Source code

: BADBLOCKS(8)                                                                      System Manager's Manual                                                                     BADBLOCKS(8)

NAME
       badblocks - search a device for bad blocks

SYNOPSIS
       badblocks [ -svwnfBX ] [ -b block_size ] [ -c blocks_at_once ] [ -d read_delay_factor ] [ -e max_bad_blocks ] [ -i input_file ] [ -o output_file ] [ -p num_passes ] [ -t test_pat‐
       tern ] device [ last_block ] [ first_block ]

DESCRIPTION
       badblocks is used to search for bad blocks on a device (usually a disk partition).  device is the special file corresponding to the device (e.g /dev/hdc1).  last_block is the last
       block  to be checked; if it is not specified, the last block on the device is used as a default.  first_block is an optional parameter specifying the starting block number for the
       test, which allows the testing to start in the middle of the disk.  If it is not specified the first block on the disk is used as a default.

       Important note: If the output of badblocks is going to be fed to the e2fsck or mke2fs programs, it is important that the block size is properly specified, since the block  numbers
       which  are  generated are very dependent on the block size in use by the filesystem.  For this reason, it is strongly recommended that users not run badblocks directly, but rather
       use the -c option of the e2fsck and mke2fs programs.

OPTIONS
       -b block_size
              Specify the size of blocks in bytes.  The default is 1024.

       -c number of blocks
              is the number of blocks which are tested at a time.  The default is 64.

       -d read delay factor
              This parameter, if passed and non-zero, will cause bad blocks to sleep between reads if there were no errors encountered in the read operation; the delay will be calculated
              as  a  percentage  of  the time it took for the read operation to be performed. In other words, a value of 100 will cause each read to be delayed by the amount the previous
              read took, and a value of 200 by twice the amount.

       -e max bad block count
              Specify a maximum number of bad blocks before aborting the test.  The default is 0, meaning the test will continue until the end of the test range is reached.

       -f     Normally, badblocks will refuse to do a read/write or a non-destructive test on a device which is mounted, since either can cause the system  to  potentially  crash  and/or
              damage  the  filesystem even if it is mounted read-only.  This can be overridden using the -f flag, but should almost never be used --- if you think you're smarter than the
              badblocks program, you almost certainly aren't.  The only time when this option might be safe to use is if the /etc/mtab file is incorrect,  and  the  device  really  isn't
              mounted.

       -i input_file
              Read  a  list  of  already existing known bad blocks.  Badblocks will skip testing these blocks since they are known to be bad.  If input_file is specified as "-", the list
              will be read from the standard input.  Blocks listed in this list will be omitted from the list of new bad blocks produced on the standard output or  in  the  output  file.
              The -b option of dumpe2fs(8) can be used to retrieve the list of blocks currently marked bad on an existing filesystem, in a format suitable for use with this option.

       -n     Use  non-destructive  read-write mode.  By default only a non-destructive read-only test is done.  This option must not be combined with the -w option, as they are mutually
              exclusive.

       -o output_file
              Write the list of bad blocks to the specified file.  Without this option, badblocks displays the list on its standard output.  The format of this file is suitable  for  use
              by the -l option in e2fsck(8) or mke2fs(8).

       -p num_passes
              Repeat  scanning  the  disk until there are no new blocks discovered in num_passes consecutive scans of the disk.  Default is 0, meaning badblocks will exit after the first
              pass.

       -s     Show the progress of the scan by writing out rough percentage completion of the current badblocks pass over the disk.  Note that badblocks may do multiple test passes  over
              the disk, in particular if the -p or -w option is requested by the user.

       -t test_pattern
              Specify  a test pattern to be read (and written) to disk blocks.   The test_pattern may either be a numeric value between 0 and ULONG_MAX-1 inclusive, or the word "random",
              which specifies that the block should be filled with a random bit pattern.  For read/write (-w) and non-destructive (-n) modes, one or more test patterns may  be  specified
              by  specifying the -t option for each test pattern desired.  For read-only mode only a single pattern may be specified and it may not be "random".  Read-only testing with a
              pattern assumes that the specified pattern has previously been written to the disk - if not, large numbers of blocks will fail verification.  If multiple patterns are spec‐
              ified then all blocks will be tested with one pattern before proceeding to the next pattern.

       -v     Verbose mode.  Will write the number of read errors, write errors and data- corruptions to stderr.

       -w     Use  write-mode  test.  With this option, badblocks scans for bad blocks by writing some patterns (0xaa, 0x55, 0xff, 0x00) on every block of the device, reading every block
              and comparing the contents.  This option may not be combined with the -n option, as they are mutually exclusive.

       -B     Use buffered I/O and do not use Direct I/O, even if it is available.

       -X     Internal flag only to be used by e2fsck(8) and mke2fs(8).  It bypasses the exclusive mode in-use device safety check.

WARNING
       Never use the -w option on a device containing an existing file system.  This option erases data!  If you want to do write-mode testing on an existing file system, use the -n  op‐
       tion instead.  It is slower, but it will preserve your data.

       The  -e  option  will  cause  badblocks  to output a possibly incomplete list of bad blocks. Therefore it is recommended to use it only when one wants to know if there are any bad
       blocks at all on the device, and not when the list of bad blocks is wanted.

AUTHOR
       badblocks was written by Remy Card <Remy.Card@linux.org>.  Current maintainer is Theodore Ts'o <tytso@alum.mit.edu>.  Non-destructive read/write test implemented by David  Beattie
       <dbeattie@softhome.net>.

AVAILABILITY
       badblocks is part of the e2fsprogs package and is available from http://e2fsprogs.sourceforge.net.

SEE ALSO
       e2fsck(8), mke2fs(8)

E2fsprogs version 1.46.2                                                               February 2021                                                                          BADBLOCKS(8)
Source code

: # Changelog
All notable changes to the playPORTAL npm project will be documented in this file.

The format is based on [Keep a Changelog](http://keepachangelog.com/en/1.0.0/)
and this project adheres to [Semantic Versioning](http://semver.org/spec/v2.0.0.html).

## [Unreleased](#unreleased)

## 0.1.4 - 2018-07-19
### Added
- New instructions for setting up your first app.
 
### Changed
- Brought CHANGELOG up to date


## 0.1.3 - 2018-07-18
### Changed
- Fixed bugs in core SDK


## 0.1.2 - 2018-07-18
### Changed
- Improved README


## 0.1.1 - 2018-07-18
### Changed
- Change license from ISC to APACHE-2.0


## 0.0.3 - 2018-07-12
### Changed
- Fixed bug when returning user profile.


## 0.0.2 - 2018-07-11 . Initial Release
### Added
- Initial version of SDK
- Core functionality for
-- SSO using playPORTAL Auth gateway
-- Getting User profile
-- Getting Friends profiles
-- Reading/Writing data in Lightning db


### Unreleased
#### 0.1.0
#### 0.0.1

────────────────

Exercise requirements —
What you give back should be only the lines of the records above, starting at the line with "which specifies that" and ending at the line with "testing with a", restated word for word.

Finished task —
              which specifies that the block should be filled with a random bit pattern.  For read/write (-w) and non-destructive (-n) modes, one or more test patterns may  be  specified
              by  specifying the -t option for each test pattern desired.  For read-only mode only a single pattern may be specified and it may not be "random".  Read-only testing with a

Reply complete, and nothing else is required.